Com as tarefas relacionadas com a conservação e restauro fora das exceções previstas (contrariamente ao que defendeu a ARP), para além desta novidade marcar um claro passo em frente, em direção à lógica de liberalização do sector do património (e um claro afastamento dos princípios estabelecidos na Constituição Portuguesa), dado o atual contexto da área poderá vir a ter consequências catastróficas para o património cultural. Não estando ainda inscrito na lei quais as qualificações e experiência que os profissionais responsáveis pela execução de intervenções de conservação e restauro devem observar (não sendo por isso possível avançar com qualquer processo de certificação), não existe forma de assegurar ou garantir que ações de fiscalização, acompanhamento técnico, ou emissões de pareceres, venham a ser asseguradas por profissionais/ empresas com idoneidade e experiência para o desempenho dessas tarefas, nem de garantir a qualidade das intervenções, pelo cumprimento dos princípios estabelecidos pelas convenções subscritas pelo Estado português, documentos normativos ou princípios éticos definidos pela Confederação Europeia de Associações Profissionais de Conservadores-restauradores. Não só não estamos preparados para este cenário na conservação e restauro e no sector do património cultural, como antes sequer de ter sido considerado, o enfoque deveria ter sido responder primeiro à necessidade de regulação das intervenções, bem como a todo um conjunto de questões estruturantes da profissão e instituições com responsabilidades neste âmbito, que estão muito longe de estar solucionadas – e que os concursos recentes para o LJF e alguns Museus Nacionais e Monumentos, apenas respondem parcialmente.

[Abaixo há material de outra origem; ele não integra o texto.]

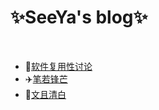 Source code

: # ✨SeeYa's blog✨
</br>

- 🎈[软件复用性讨论](./docs/软件可复用性讨论/index.md)
- ✈️[笔若锋芒](./docs/笔若锋芒/index.md)
- 🎁[文且清白](./docs/文且清白/index.md)
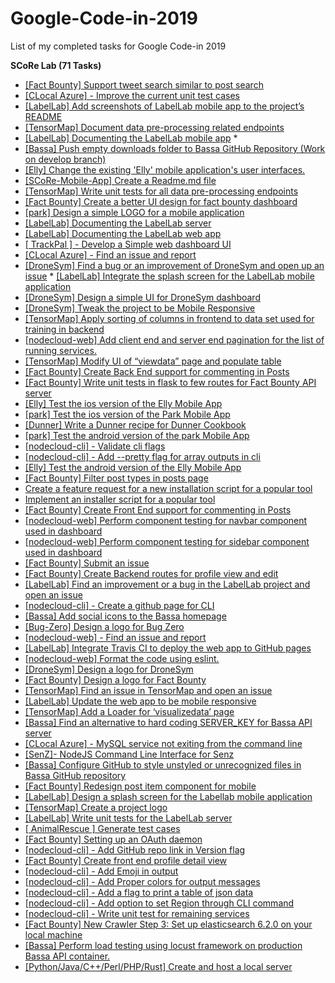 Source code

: # Google-Code-in-2019
List of my completed tasks for Google Code-in 2019

**SCoRe Lab (71 Tasks)**

* [[Fact Bounty] Support tweet search similar to post search](https://codein.withgoogle.com/archive/2019/t/4681083719778304/) 
* [[CLocal Azure] - Improve the current unit test cases](https://codein.withgoogle.com/archive/2019/t/5921645412220928/)
* [[LabelLab] Add screenshots of LabelLab mobile app to the project’s README](https://codein.withgoogle.com/archive/2019/t/4863982519713792/)
* [[TensorMap] Document data pre-processing related endpoints](https://codein.withgoogle.com/archive/2019/t/6394595282255872/)
* [[LabelLab] Documenting the LabelLab mobile app](https://codein.withgoogle.com/archive/2019/t/5155135802572800/) * 
* [[Bassa] Push empty downloads folder to Bassa GitHub Repository (Work on develop branch)](https://codein.withgoogle.com/archive/2019/t/6043891774521344/)
* [[Elly] Change the existing 'Elly' mobile application's user interfaces.](https://codein.withgoogle.com/archive/2019/t/4600231203700736/)
* [[SCoRe-Mobile-App] Create a Readme.md file](https://codein.withgoogle.com/archive/2019/t/5101686830399488/)
* [[TensorMap] Write unit tests for all data pre-processing endpoints](https://codein.withgoogle.com/archive/2019/t/6332569210060800/)
* [[Fact Bounty] Create a better UI design for fact bounty dashboard](https://codein.withgoogle.com/archive/2019/t/6019298296856576/)
* [[park] Design a simple LOGO for a mobile application](https://codein.withgoogle.com/archive/2019/t/6488884620296192/)
* [[LabelLab] Documenting the LabelLab server](https://codein.withgoogle.com/archive/2019/t/5019072111050752/)
* [[LabelLab] Documenting the LabelLab web app](https://codein.withgoogle.com/archive/2019/t/5278991317991424/)
* [[ TrackPal ] - Develop a Simple web dashboard UI](https://codein.withgoogle.com/archive/2019/t/5442770634801152/)
* [[CLocal Azure] - Find an issue and report](https://codein.withgoogle.com/archive/2019/t/6039223094738944/)
* [[DroneSym] Find a bug or an improvement of DroneSym and open up an issue](https://codein.withgoogle.com/archive/2019/t/4703193238339584/) * [[LabelLab] Integrate the splash screen for the LabelLab mobile application](https://codein.withgoogle.com/archive/2019/t/6606435585097728/)
* [[DroneSym] Design a simple UI for DroneSym dashboard](https://codein.withgoogle.com/archive/2019/t/5480535678255104/)
* [[DroneSym] Tweak the project to be Mobile Responsive](https://codein.withgoogle.com/archive/2019/t/5121978923483136/)
* [[TensorMap] Apply sorting of columns in frontend to data set used for training in backend](https://codein.withgoogle.com/archive/2019/t/6505879193518080/)
* [[nodecloud-web] Add client end and server end pagination for the list of running services.](https://codein.withgoogle.com/archive/2019/t/5755152531718144/)
* [[TensorMap] Modify UI of “viewdata” page and populate table](https://codein.withgoogle.com/archive/2019/t/5946588552232960/)
* [[Fact Bounty] Create Back End support for commenting in Posts](https://codein.withgoogle.com/archive/2019/t/5794961644060672/)
* [[Fact Bounty] Write unit tests in flask to few routes for Fact Bounty API server](https://codein.withgoogle.com/archive/2019/t/5402105783779328/)
* [[Elly] Test the ios version of the Elly Mobile App](https://codein.withgoogle.com/archive/2019/t/5205625097682944/)
* [[park] Test the ios version of the Park Mobile App](https://codein.withgoogle.com/archive/2019/t/5305459934756864/)
* [[Dunner] Write a Dunner recipe for Dunner Cookbook](https://codein.withgoogle.com/archive/2019/t/6091039551520768/)
* [[park] Test the android version of the park Mobile App](https://codein.withgoogle.com/archive/2019/t/4794429290840064/)
* [[nodecloud-cli] - Validate cli flags](https://codein.withgoogle.com/archive/2019/t/5354060987760640/)
* [[nodecloud-cli] - Add --pretty flag for array outputs in cli](https://codein.withgoogle.com/archive/2019/t/5633403613872128/)
* [[Elly] Test the android version of the Elly Mobile App](https://codein.withgoogle.com/archive/2019/t/5628158947098624/)
* [[Fact Bounty] Filter post types in posts page](https://codein.withgoogle.com/archive/2019/t/6361969368498176/)
* [Create a feature request for a new installation script for a popular tool](https://codein.withgoogle.com/archive/2019/t/6096785446010880/)
* [Implement an installer script for a popular tool](https://codein.withgoogle.com/archive/2019/t/6473830155943936/)
* [[Fact Bounty] Create Front End support for commenting in Posts](https://codein.withgoogle.com/archive/2019/t/6046022447398912/)
* [[nodecloud-web] Perform component testing for navbar component used in dashboard](https://codein.withgoogle.com/archive/2019/t/5710824979562496/)
* [[nodecloud-web] Perform component testing for sidebar component used in dashboard](https://codein.withgoogle.com/archive/2019/t/5731570611126272/)
* [[Fact Bounty] Submit an issue](https://codein.withgoogle.com/archive/2019/t/5756259425320960/)
* [[Fact Bounty] Create Backend routes for profile view and edit](https://codein.withgoogle.com/archive/2019/t/6259495441793024/)
* [[LabelLab] Find an improvement or a bug in the LabelLab project and open an issue](https://codein.withgoogle.com/archive/2019/t/6549426974228480/)
* [[nodecloud-cli] - Create a github page for CLI](https://codein.withgoogle.com/archive/2019/t/5348244511522816/)
* [[Bassa] Add social icons to the Bassa homepage](https://codein.withgoogle.com/archive/2019/t/5442750971904000/)
* [[Bug-Zero] Design a logo for Bug Zero](https://codein.withgoogle.com/archive/2019/t/5966892850741248/)
* [[nodecloud-web] - Find an issue and report](https://codein.withgoogle.com/archive/2019/t/6245827933110272/)
* [[LabelLab] Integrate Travis CI to deploy the web app to GitHub pages](https://codein.withgoogle.com/archive/2019/t/5892396030623744/)
* [[nodecloud-web] Format the code using eslint.](https://codein.withgoogle.com/archive/2019/t/4847081798238208/)
* [[DroneSym] Design a logo for DroneSym](https://codein.withgoogle.com/archive/2019/t/6009587132530688/)
* [[Fact Bounty] Design a logo for Fact Bounty](https://codein.withgoogle.com/archive/2019/t/5732979091963904/)
* [[TensorMap] Find an issue in TensorMap and open an issue](https://codein.withgoogle.com/archive/2019/t/5098413041909760/)
* [[LabelLab] Update the web app to be mobile responsive](https://codein.withgoogle.com/archive/2019/t/5759582488494080/)
* [[TensorMap] Add a Loader for ‘visualizedata’ page](https://codein.withgoogle.com/archive/2019/t/5126459715223552/)
* [[Bassa] Find an alternative to hard coding SERVER_KEY for Bassa API server](https://codein.withgoogle.com/archive/2019/t/5947494387679232/)
* [[CLocal Azure] - MySQL service not exiting from the command line](https://codein.withgoogle.com/archive/2019/t/5064586550575104/)
* [[SenZ]- NodeJS Command Line Interface for Senz](https://codein.withgoogle.com/archive/2019/t/4701461292777472/)
* [[Bassa] Configure GitHub to style unstyled or unrecognized files in Bassa GitHub repository](https://codein.withgoogle.com/archive/2019/t/5326722698838016/)
* [[Fact Bounty] Redesign post item component for mobile](https://codein.withgoogle.com/archive/2019/t/4643872794214400/)
* [[LabelLab] Design a splash screen for the Labellab mobile application](https://codein.withgoogle.com/archive/2019/t/6232989453778944/)
* [[TensorMap] Create a project logo](https://codein.withgoogle.com/archive/2019/t/5121212909355008/)
* [[LabelLab] Write unit tests for the LabelLab server](https://codein.withgoogle.com/archive/2019/t/6587018407051264/)
* [[ AnimalRescue ] Generate test cases](https://codein.withgoogle.com/archive/2019/t/4731310510178304/)
* [[Fact Bounty] Setting up an OAuth daemon](https://codein.withgoogle.com/archive/2019/t/4842125699579904/)
* [[nodecloud-cli] - Add GitHub repo link in Version flag](https://codein.withgoogle.com/archive/2019/t/5199060701544448/)
* [[Fact Bounty] Create front end profile detail view](https://codein.withgoogle.com/archive/2019/t/6518086866305024/)
* [[nodecloud-cli] - Add Emoji in output](https://codein.withgoogle.com/archive/2019/t/5830681377112064/)
* [[nodecloud-cli] - Add Proper colors for output messages](https://codein.withgoogle.com/archive/2019/t/6448455883423744/)
* [[nodecloud-cli] - Add a flag to print a table of json data](https://codein.withgoogle.com/archive/2019/t/5659477823455232/)
* [[nodecloud-cli] - Add option to set Region through CLI command](https://codein.withgoogle.com/archive/2019/t/4535463088488448/)
* [[nodecloud-cli] - Write unit test for remaining services](https://codein.withgoogle.com/archive/2019/t/5708271168520192/)
* [[Fact Bounty] New Crawler Step 3: Set up elasticsearch 6.2.0 on your local machine](https://codein.withgoogle.com/archive/2019/t/5666019410968576/)
* [[Bassa] Perform load testing using locust framework on production Bassa API container.](https://codein.withgoogle.com/archive/2019/t/5582022064472064/)
* [[Python/Java/C++/Perl/PHP/Rust] Create and host a local server](https://codein.withgoogle.com/archive/2019/t/5349387929124864/)
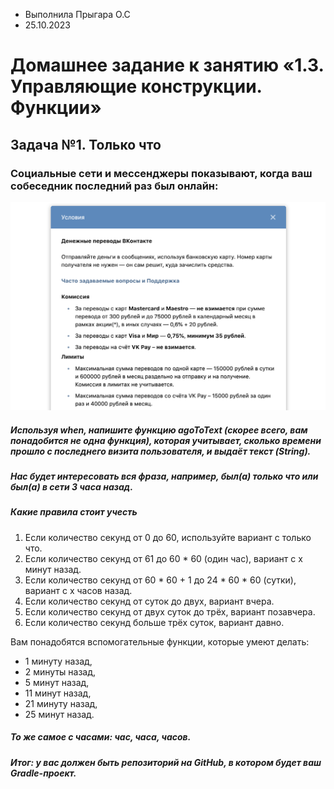 * Выполнила Прыгара О.С
* 25.10.2023

# Домашнее задание к занятию «1.3. Управляющие конструкции. Функции» #
## Задача №1. Только что ##

### Социальные сети и мессенджеры показывают, когда ваш собеседник последний раз был онлайн: ###
![img.png](img.png)

##### Используя when, напишите функцию agoToText (скорее всего, вам понадобится не одна функция), которая учитывает, сколько времени прошло с последнего визита пользователя, и выдаёт текст (String). 

##### Нас будет интересовать вся фраза, например, был(а) только что или был(а) в сети 3 часа назад.

##### Какие правила стоит учесть
1. Если количество секунд от 0 до 60, используйте вариант с только что.
2. Если количество секунд от 61 до 60 * 60 (один час), вариант с x минут назад.
3. Если количество секунд от 60 * 60 + 1 до 24 * 60 * 60 (сутки), вариант с x часов назад.
4. Если количество секунд от суток до двух, вариант вчера.
5. Если количество секунд от двух суток до трёх, вариант позавчера.
6. Если количество секунд больше трёх суток, вариант давно.

Вам понадобятся вспомогательные функции, которые умеют делать:

* 1 минуту назад,
* 2 минуты назад,
* 5 минут назад,
* 11 минут назад,
* 21 минуту назад,
* 25 минут назад.
##### То же самое с часами: час, часа, часов.

##### Итог: у вас должен быть репозиторий на GitHub, в котором будет ваш Gradle-проект. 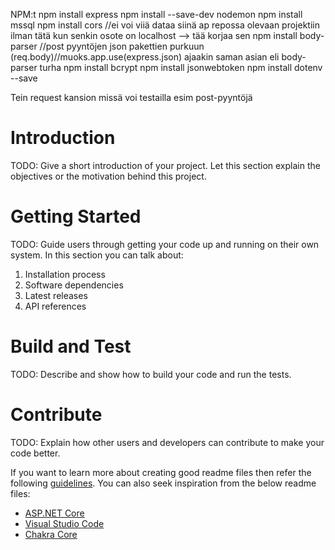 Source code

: 

NPM:t
npm install express
npm install --save-dev nodemon
npm install mssql
npm install cors //ei voi viiä dataa siinä ap repossa olevaan projektiin ilman tätä kun senkin osote on localhost --> tää korjaa sen
npm install body-parser //post pyyntöjen json pakettien purkuun (req.body)//muoks.app.use(express.json) ajaakin saman asian eli body-parser turha
npm install bcrypt
npm install jsonwebtoken
npm install dotenv --save



Tein request kansion missä voi testailla esim post-pyyntöjä


# Introduction 
TODO: Give a short introduction of your project. Let this section explain the objectives or the motivation behind this project. 

# Getting Started
TODO: Guide users through getting your code up and running on their own system. In this section you can talk about:
1.	Installation process
2.	Software dependencies
3.	Latest releases
4.	API references

# Build and Test
TODO: Describe and show how to build your code and run the tests. 

# Contribute
TODO: Explain how other users and developers can contribute to make your code better. 

If you want to learn more about creating good readme files then refer the following [guidelines](https://docs.microsoft.com/en-us/azure/devops/repos/git/create-a-readme?view=azure-devops). You can also seek inspiration from the below readme files:
- [ASP.NET Core](https://github.com/aspnet/Home)
- [Visual Studio Code](https://github.com/Microsoft/vscode)
- [Chakra Core](https://github.com/Microsoft/ChakraCore)
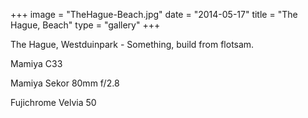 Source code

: +++
image = "TheHague-Beach.jpg"
date = "2014-05-17"
title = "The Hague, Beach"
type = "gallery"
+++

The Hague, Westduinpark - Something, build from flotsam.

Mamiya C33

Mamiya Sekor 80mm f/2.8

Fujichrome Velvia 50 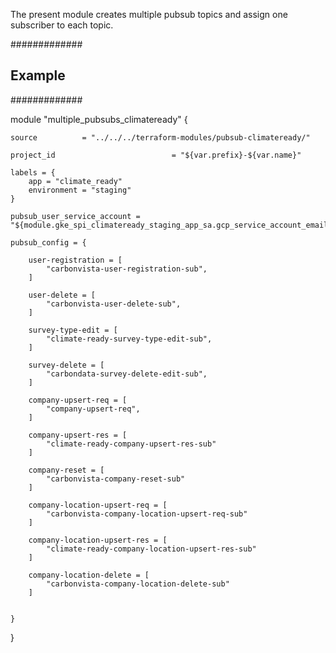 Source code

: The present module creates multiple pubsub topics and assign one subscriber to each topic.

#############
## Example ##
#############

module "multiple_pubsubs_climateready" {
    
    source          = "../../../terraform-modules/pubsub-climateready/"

    project_id                          = "${var.prefix}-${var.name}"

    labels = {
        app = "climate_ready"
        environment = "staging"
    }

    pubsub_user_service_account = "${module.gke_spi_climateready_staging_app_sa.gcp_service_account_email}"

    pubsub_config = {

        user-registration = [
            "carbonvista-user-registration-sub",
        ]

        user-delete = [
            "carbonvista-user-delete-sub",
        ]
        
        survey-type-edit = [
            "climate-ready-survey-type-edit-sub",
        ]

        survey-delete = [
            "carbondata-survey-delete-edit-sub",
        ]

        company-upsert-req = [
            "company-upsert-req",
        ]

        company-upsert-res = [
            "climate-ready-company-upsert-res-sub"
        ]

        company-reset = [
            "carbonvista-company-reset-sub"
        ]

        company-location-upsert-req = [
            "carbonvista-company-location-upsert-req-sub"
        ]

        company-location-upsert-res = [
            "climate-ready-company-location-upsert-res-sub"
        ]

        company-location-delete = [
            "carbonvista-company-location-delete-sub"
        ]


    }


}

Gostava de poder alinhar com muitas das vozes que se mostraram entusiasmadas com as mudanças que o novo modelo propõe, mas, infelizmente, apenas consigo ver mais um capítulo de um processo longo, iniciado em 2007 com a extinção do então Instituto Português da Conservação e Restauro, e que tem vindo a reduzir, cada vez mais, a conservação e restauro a um lugar acessório, muito longe da posição de centralidade que deveria assumir nas políticas patrimoniais e instituições do sector.